#### Task requirements
Produce a copy of every line in the records that holds the string "images".
* * * *
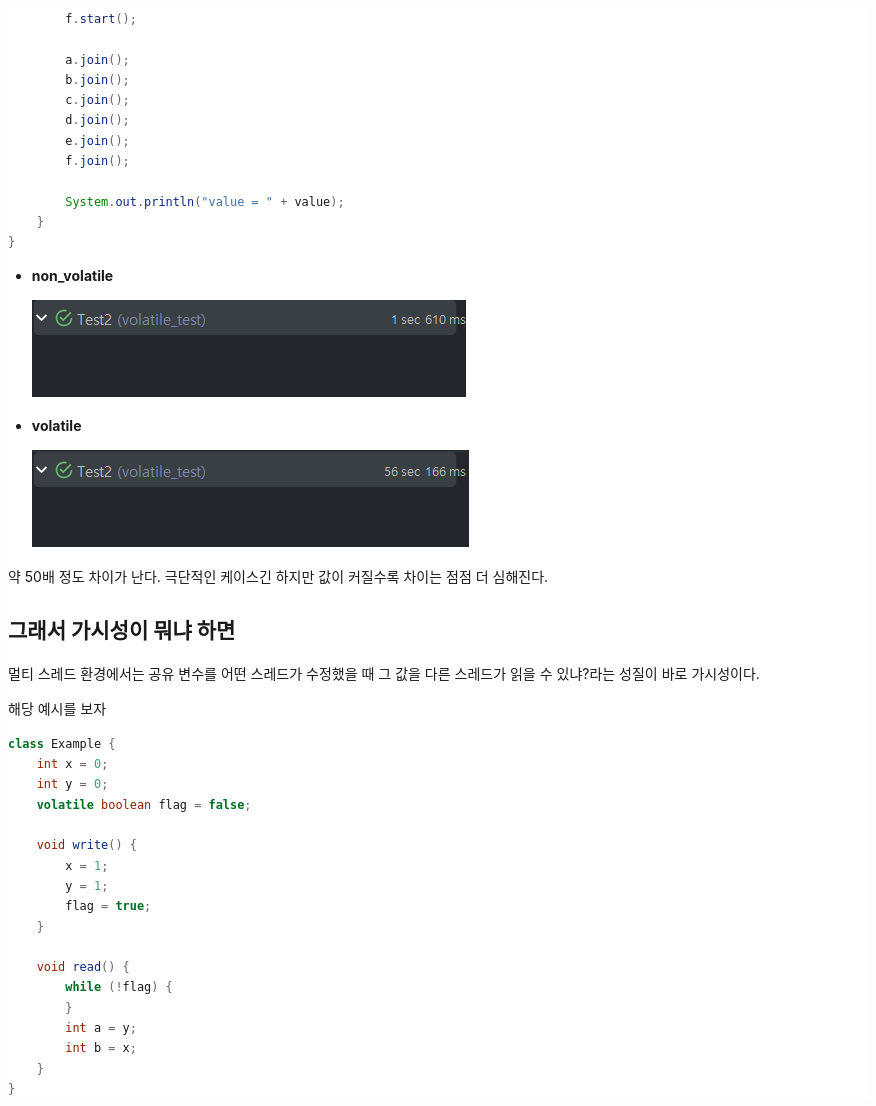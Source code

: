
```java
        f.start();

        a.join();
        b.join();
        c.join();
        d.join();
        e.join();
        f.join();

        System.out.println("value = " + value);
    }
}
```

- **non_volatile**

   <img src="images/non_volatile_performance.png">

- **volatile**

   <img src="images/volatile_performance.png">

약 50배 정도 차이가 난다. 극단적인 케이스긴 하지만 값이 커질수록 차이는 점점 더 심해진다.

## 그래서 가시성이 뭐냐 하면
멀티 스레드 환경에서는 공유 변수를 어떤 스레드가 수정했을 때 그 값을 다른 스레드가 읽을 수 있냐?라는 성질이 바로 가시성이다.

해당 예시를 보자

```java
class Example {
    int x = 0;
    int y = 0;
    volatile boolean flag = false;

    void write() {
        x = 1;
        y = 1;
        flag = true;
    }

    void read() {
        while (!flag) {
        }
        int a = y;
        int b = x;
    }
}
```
* * * *
#### Answer to the problem
   <img src="images/non_volatile_performance.png">
   <img src="images/volatile_performance.png">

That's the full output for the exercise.